Check each line below for the word "unary", and copy those that have it.
* * * * * * * * *
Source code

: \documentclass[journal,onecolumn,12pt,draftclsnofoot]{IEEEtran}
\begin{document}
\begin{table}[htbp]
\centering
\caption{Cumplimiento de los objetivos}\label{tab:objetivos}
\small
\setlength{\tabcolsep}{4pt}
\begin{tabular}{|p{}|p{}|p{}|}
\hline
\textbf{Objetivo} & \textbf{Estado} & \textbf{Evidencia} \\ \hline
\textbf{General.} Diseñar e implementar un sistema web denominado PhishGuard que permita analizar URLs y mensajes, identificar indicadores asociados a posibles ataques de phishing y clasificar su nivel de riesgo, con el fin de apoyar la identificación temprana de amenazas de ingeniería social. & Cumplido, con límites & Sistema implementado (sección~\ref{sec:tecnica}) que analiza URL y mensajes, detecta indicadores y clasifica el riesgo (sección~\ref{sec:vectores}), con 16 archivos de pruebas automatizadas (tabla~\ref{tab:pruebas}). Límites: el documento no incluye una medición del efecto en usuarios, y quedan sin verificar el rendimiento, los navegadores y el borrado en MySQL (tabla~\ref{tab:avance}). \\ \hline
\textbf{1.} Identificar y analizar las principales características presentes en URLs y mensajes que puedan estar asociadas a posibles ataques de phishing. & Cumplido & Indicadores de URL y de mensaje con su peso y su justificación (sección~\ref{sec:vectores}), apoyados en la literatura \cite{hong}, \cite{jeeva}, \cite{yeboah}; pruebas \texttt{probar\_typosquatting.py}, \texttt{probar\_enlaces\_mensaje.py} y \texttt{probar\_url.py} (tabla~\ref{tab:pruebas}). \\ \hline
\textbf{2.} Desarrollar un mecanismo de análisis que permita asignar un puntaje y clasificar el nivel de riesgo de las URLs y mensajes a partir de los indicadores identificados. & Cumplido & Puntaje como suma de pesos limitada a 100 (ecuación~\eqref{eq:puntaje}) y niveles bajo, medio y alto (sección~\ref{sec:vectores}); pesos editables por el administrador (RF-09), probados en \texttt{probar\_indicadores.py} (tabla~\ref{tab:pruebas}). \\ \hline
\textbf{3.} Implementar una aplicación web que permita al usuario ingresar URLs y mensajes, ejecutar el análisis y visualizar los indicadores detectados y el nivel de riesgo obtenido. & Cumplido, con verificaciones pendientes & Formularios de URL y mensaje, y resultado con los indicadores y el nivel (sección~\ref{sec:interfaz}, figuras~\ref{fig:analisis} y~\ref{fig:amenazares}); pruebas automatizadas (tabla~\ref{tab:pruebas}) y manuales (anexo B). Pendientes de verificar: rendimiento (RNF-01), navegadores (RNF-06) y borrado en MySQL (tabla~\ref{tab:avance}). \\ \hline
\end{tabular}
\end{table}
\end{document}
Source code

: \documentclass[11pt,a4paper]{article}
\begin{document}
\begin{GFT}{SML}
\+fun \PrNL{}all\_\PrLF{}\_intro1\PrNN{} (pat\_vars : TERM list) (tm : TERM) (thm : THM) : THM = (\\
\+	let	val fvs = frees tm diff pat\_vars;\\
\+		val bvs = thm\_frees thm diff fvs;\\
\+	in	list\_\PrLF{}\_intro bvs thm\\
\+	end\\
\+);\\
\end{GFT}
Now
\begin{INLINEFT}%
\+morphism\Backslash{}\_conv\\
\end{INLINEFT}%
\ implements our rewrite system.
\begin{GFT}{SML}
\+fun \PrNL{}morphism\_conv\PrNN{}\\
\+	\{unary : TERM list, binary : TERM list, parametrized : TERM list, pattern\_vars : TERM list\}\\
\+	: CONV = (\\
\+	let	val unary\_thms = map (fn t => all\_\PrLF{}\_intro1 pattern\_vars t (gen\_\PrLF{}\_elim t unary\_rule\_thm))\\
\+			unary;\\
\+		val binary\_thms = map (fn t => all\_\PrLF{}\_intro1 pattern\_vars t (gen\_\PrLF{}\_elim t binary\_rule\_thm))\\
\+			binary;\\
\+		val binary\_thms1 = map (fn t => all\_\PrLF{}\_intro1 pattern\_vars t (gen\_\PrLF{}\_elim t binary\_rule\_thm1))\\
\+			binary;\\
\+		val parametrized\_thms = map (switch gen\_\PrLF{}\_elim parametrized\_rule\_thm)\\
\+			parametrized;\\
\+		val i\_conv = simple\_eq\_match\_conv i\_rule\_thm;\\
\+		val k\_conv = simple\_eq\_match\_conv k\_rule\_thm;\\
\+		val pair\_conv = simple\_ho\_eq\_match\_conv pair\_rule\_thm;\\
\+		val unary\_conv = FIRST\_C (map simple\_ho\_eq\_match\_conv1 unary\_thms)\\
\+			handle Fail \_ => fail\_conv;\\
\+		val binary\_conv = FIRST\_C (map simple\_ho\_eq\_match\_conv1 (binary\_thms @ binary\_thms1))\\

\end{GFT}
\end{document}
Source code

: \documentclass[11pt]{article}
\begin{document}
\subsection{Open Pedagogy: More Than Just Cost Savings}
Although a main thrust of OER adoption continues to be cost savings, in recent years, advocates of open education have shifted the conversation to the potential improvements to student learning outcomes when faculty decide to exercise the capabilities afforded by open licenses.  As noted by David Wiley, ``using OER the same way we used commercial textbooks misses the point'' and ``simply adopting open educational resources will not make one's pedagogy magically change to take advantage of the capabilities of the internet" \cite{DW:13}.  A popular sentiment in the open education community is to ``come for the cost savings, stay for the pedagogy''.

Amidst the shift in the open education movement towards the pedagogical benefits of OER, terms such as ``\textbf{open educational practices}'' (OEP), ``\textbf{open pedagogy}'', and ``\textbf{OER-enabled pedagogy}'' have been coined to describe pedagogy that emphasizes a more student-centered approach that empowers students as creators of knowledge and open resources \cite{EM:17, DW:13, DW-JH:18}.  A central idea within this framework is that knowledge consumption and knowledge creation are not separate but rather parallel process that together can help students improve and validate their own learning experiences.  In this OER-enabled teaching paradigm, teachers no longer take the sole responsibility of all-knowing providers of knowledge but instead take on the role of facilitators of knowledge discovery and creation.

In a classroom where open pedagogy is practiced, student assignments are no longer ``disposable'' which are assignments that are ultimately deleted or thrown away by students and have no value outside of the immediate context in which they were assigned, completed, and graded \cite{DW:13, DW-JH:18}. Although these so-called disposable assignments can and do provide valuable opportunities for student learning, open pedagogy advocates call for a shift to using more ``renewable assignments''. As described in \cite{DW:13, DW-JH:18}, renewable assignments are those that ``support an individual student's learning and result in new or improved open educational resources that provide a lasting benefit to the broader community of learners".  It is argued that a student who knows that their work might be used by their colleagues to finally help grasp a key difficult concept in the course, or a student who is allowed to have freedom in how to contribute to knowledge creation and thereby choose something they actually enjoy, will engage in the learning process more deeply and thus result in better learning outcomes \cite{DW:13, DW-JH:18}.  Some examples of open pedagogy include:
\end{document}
* * * * * * * * *
#### REPLY TO THE EXERCISE
\+	\{unary : TERM list, binary : TERM list, parametrized : TERM list, pattern\_vars : TERM list\}\\
\+	let	val unary\_thms = map (fn t => all\_\PrLF{}\_intro1 pattern\_vars t (gen\_\PrLF{}\_elim t unary\_rule\_thm))\\
\+			unary;\\
\+		val unary\_conv = FIRST\_C (map simple\_ho\_eq\_match\_conv1 unary\_thms)\\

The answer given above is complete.